**HOW TO COMPLETE THIS TASK:** All lines of the listing that contain "color" should be shown in full.

**SUPPLIED INFORMATION:**
Content starts
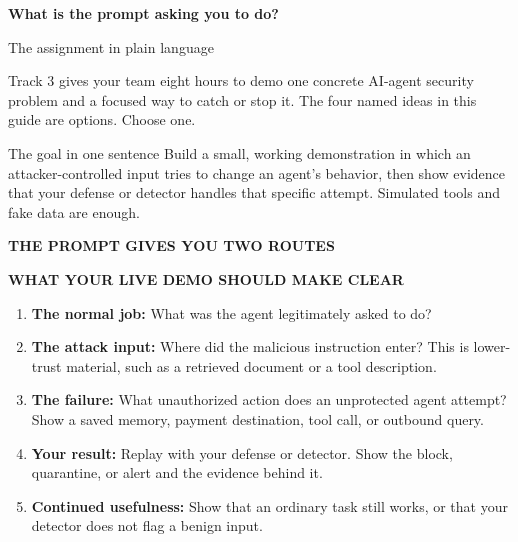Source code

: \documentclass[12pt,letterpaper]{article}
\newcommand{\pageheading}[3]{%
  {\sffamily\bfseries\fontsize{25}{29}\selectfont #1}\par
  {\sffamily\color{blue}\large #2}\par\vspace{2pt}
  {\color{muted}#3}\par\vspace{8pt}
}
\newcommand{\smallcap}[1]{{\sffamily\bfseries\color{blue}#1}}
\begin{document}
\pageheading{What is the prompt asking you to do?}{The assignment in plain language}{Track 3 gives your team eight hours to demo one concrete AI-agent security problem and a focused way to catch or stop it. The four named ideas in this guide are options. Choose one.}

\begin{infobox}{The goal in one sentence}
Build a small, working demonstration in which an attacker-controlled input tries to change an agent's behavior, then show evidence that your defense or detector handles that specific attempt. Simulated tools and fake data are enough.
\end{infobox}

\smallcap{THE PROMPT GIVES YOU TWO ROUTES}\par\vspace{4pt}
\begin{center}
\end{center}

\smallcap{WHAT YOUR LIVE DEMO SHOULD MAKE CLEAR}\par
\begin{enumerate}[leftmargin=1.7em,topsep=2pt,itemsep=5pt]
\item \textbf{The normal job:} What was the agent legitimately asked to do?
\item \textbf{The attack input:} Where did the malicious instruction enter? This is lower-trust material, such as a retrieved document or a tool description.
\item \textbf{The failure:} What unauthorized action does an unprotected agent attempt? Show a saved memory, payment destination, tool call, or outbound query.
\item \textbf{Your result:} Replay with your defense or detector. Show the block, quarantine, or alert and the evidence behind it.
\item \textbf{Continued usefulness:} Show that an ordinary task still works, or that your detector does not flag a benign input.
\end{enumerate}
\end{document}
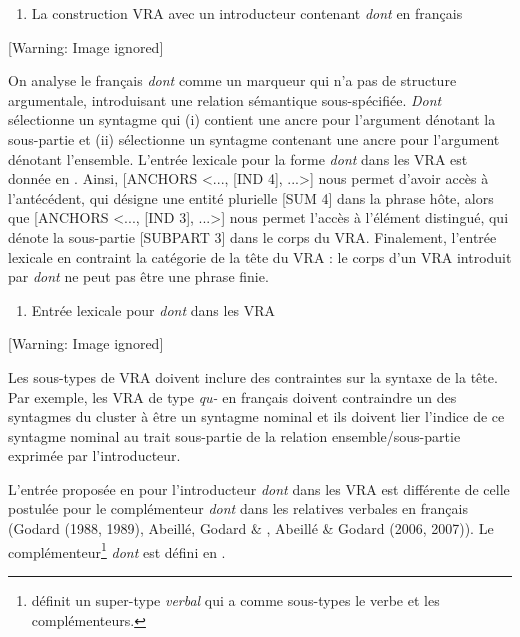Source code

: \begin{enumerate}
\item La construction VRA avec un introducteur contenant \textit{dont} en français  


\end{enumerate}
  [Warning: Image ignored] %
 

On analyse le français \textit{dont} comme un marqueur qui n'a pas de structure argumentale, introduisant une relation sémantique sous-spécifiée. \textit{Dont} sélectionne un syntagme qui (i) contient une ancre pour l'argument dénotant la sous-partie et (ii) sélectionne un syntagme contenant une ancre pour l'argument dénotant l'ensemble. L'entrée lexicale pour la forme \textit{dont} dans les VRA est donnée en . Ainsi, [ANCHORS {\textless}..., [IND 4], ...{\textgreater}] nous permet d'avoir accès à l'antécédent, qui désigne une entité plurielle [SUM 4] dans la phrase hôte, alors que [ANCHORS {\textless}..., [IND 3], ...{\textgreater}] nous permet l'accès à l'élément distingué, qui dénote la sous-partie [SUBPART 3] dans le corps du VRA. Finalement, l'entrée lexicale en  contraint la catégorie de la tête du VRA : le corps d'un VRA introduit par \textit{dont} ne  peut pas être une phrase finie.


\begin{enumerate}
\item \label{bkm:Ref299034743}Entrée lexicale pour \textit{dont} dans les VRA 


\end{enumerate}
  [Warning: Image ignored] %
 

Les sous-types de VRA doivent inclure des contraintes sur la syntaxe de la tête. Par exemple, les VRA de type \textit{qu-} en français doivent contraindre un des syntagmes du cluster à être un syntagme nominal et ils doivent lier l'indice de ce syntagme nominal au trait sous-partie de la relation ensemble/sous-partie exprimée par l'introducteur.

L'entrée proposée en  pour l'introducteur \textit{dont} dans les VRA est différente de celle postulée pour le complémenteur \textit{dont} dans les relatives verbales en français (Godard (1988, 1989), Abeillé, Godard \& \citet{Sag2003}, Abeillé \& Godard (2006, 2007)). Le complémenteur\footnote{\citet{Sag1997} définit un super-type \textit{verbal} qui a comme sous-types le verbe et les complémenteurs.} \textit{dont} est défini en .


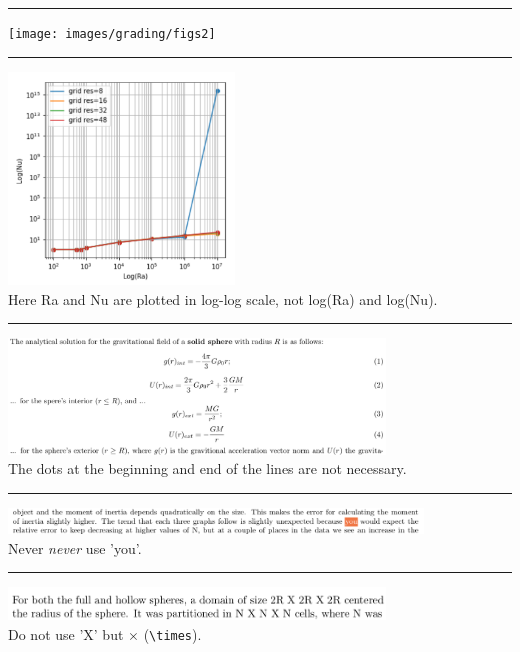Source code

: \par\noindent\rule{\textwidth}{0.4pt}
\begin{center}
\texttt{[image: images/grading/figs2]}
\end{center}

\par\noindent\rule{\textwidth}{0.4pt}
\begin{center}
\includegraphics[width=6cm]{images/grading/loglogpb}\\
Here Ra and Nu are plotted in log-log scale, not log(Ra) and log(Nu).
\end{center}

\par\noindent\rule{\textwidth}{0.4pt}
\begin{center}
\includegraphics[width=10cm]{images/grading/dots}\\
The dots at the beginning and end of the lines are not necessary.
\end{center}

\par\noindent\rule{\textwidth}{0.4pt}
\begin{center}
\includegraphics[width=11cm]{images/grading/you}\\
Never {\it never} use 'you'. 
\end{center}

\par\noindent\rule{\textwidth}{0.4pt}
\begin{center}
\includegraphics[width=10cm]{images/grading/cross}\\
Do not use 'X' but $\times$ (\verb|\times|).
\end{center}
Content ends
**RESULT:**
  {\sffamily\color{blue}\large #2}\par\vspace{2pt}
  {\color{muted}#3}\par\vspace{8pt}
\newcommand{\smallcap}[1]{{\sffamily\bfseries\color{blue}#1}}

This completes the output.